Photo by RhondaK Native Florida Folk Artist on Unsplash

In the first blog post for Course 3 I briefly spoke about working with middle school students who were creating TedTalks and the opportunity I had to teach them about the CARP acronym. For this week’s task, I decided to take that presentation and utilize the resources provided to create version 2.0. But before I dug into the reading, I decided to ask some middle schoolers from last year who had been through my session what they thought of the presentation, or any improvements that should be made.  The most frequent things that I heard, in terms of constructive feedback, were to include more visuals and fewer words. Remember, these were students who had now built their own TedTalks, watched a number of them, presented to parents, and watched their peers present to parents. So needless to say, I was taking their advice to heart!

Photo by Jason Rosewell on Unsplash

Both blog posts from Presentation Zen also impacted my thinking. The first article, 10 Tips for Improving Presentations, really got me thinking about good storytelling when making a presentation. The suggestions to demonstrate some type of conflict in your story and to make your audience feel are important factors. As I thought about teaching students to create powerful TedTalks, these are elements that can make a big difference as they try to pull in their audience. The second resource, What is Good Presentation Design, also provided me with a new perspective. The section on visual makeovers and the before and after pictures, gave me some great ideas for my own presentation to the students. 

Photo by Teemu Paananen on Unsplash

From attending past conferences, especially Learning 2, conferences, I had some ideas as to better my presentation.  At Learning 2 there is a structure where each day starts off with Mini TedTalks. The presenters have 5 minutes to share a message and the visuals that accompany these talks are powerful and poignant. I highly recommend watching some of them here, and paying attention to their visuals while listening to great storytellers.

You can see some of the before and after shots here:


Here are the full links to my presentations:

How to give a TedTalk Version 1.0

How to give a TedTalk Version 2.0

My biggest takeaway from this presentation is that visuals have a big impact. I have always made a point to have eye catching visuals that relate to the message or theme of the presentation, but I would just throw them on a slide, without really thinking through the impact I was hoping to achieve.  This week’s learning has really caused me to think about the size of the image, the placement, the color, and the adjustments that I make to that image (transparency, shadow, etc). These design elements can have a huge impact on what you are saying, and how that information is taken in by the audience, and what they remember once they leave your presentation. This week has been a huge area of growth for me, and I am excited to see what changes others made.

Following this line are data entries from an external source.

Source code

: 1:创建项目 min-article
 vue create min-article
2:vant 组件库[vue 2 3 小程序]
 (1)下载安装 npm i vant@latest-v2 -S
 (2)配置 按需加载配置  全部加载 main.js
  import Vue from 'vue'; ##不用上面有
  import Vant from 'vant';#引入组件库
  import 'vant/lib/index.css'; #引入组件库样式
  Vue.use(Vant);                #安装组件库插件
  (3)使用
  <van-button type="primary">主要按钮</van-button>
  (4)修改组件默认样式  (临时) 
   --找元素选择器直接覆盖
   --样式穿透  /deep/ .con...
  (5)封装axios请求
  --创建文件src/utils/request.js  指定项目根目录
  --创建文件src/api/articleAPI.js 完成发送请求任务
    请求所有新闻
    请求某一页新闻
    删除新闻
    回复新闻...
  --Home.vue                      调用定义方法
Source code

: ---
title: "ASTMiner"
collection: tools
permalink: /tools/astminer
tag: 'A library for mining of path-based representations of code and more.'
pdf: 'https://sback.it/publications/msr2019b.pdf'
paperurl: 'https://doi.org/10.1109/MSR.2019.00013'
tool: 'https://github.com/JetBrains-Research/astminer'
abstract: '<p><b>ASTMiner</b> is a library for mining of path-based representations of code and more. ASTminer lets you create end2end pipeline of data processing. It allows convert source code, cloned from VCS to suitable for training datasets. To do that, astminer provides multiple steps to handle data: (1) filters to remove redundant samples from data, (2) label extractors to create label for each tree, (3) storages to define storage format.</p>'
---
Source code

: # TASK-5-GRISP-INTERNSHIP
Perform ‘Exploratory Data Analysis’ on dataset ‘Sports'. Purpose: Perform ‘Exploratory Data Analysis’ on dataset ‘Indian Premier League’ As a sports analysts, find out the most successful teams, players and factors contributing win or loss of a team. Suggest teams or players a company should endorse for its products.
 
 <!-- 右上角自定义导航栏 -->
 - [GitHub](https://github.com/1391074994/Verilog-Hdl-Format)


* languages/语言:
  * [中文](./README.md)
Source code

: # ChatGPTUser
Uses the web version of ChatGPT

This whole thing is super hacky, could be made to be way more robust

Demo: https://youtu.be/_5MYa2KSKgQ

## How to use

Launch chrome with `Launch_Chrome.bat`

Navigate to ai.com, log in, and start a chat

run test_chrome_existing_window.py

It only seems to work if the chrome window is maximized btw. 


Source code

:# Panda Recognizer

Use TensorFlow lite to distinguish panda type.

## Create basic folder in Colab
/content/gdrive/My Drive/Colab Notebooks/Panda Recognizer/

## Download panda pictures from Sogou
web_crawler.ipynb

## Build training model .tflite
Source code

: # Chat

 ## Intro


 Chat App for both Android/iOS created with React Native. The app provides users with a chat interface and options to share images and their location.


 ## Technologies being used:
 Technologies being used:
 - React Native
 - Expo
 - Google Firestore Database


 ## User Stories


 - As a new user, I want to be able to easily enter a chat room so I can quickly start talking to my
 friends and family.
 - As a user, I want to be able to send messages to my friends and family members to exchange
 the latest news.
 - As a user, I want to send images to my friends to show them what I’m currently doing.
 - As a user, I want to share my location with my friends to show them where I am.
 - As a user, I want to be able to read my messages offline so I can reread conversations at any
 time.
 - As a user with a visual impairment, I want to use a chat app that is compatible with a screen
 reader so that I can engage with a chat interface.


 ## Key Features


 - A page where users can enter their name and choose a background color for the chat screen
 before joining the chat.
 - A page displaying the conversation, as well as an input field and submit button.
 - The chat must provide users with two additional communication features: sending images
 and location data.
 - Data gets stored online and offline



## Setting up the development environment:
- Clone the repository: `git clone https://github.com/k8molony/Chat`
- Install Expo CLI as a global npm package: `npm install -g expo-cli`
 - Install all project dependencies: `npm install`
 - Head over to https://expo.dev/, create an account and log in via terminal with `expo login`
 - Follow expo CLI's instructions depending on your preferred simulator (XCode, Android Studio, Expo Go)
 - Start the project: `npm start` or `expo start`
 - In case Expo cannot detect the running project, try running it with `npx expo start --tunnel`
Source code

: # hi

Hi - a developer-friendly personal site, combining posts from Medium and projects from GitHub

4 thoughts on “Curb Appeal

  1. Hi Ryan,
    I always enjoy reading your blog and this week’s post was no different. I especially love how you are using TedTalks in school with the students and have referred back to the Learning 2 conferences (but really, most edu conferences) as a real-life connection to this type of presentation style because they truly are impactful. This year’s L2Asia conference is just a couple of weeks away and I’m gutted to not be attending.
    One really important thing to note about these talks is the element of good storytelling that happens and how the visuals are in support of that story. As we’ve been learning from the recent COETAIL resources, we need to critically evaluate how the visuals we choose are helping us relate the audience to our stories and have an impact. Have you ever done a Ted-style talk at a conference? If so, how did it go and what might you do differently now that you have more tools and information?


    1. Hi Reyna, I am also really disappointed I won’t be going to Learning 2 this year, Im just too far, LOL! No, I have never done a TedTalk style talk before. Like all of us, I have presented many times and delivered much Professional Learning. But never a TedTalk, this is something that I would love to do as some point in the near future.


  2. Hi Ryan!
    Amazing presentation! You really got the attention and the selection of images really impact. I like the sequence of your narrative from great speakers to how to structure the content with CARP. Once, I have seen a presentation full of images like yours. I can still remember them. I will follow your advice on my future presentations!
    I can also see that you are the main character of the story. The presentation is really your visual-aid. It will be good if you can share it with your students and if you can share with us their feedback. 🙂


    1. Thanks Liliana for the feedback. It is amazing how much visuals of the right kind can really impact a presentation and make it stick with us.